>>>>Hi,
>>>>
>>>>I am working on creating a good error-catching approach for the following scenario:
>>>>
>>>>The UI of the ASP.NET calls a method of a class that is supposed to return a DataSet. Let's call this class and method DataAccess.GetDataSet(). Inside the method GetDataSet I have Try Catch. If there is a problem I can get the error description from the exception caught with Catch. But how do I notify the calling routine that there was problem creating the dataset? The GetDataSet is supposed to return dataset and not a string.
>>>>
>>>>TIA for any suggestions.
>>>
>>>IMO, unless you have a very good reason not to, I'd just rethrow the exception.
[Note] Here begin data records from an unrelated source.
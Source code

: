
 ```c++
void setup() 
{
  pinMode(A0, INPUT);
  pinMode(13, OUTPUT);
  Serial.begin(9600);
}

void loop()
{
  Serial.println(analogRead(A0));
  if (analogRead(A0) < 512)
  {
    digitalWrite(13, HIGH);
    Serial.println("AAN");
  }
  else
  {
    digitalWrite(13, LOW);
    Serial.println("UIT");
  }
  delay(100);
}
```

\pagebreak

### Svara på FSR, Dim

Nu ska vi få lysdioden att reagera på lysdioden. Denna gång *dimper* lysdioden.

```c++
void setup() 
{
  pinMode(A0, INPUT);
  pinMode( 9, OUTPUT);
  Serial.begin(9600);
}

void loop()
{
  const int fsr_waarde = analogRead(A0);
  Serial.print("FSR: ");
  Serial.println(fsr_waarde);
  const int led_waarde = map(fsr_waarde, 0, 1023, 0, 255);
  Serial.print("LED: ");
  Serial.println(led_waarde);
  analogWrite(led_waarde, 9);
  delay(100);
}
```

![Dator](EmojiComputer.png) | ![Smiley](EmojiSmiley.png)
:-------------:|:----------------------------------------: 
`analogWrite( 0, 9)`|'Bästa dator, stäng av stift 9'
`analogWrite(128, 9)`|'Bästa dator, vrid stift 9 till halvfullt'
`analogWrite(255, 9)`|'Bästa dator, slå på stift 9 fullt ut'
Any other solution will depend on the calling routine knowing that it must check for success/failure and there is not guarantee that that will happen.
>>>
>>>Otherwise you could use John's suggestion. Or have the method return a bool and use a ref or out parameter for the dataset. Or use a tuple. Or.....
>>
>>I just re-read your message and see that you used Out parameter for the dataset. This was a problem I was having discussed in another thread. I had to use Out parameter when passing the dataset but didn't know if it could be done without the Out parameter. I suppose you confirmed that the Out parameter is the must for passing data set by reference.
>>Please correct me if I am wrong.
>
>You can use 'out' or 'ref'. The difference is that is you use ref then the parameter item must be instantiated before the call ; if you use 'out' it need only be declared.
Thank you. I didn't know of the syntax "ref." I learned something new. I appreciate it.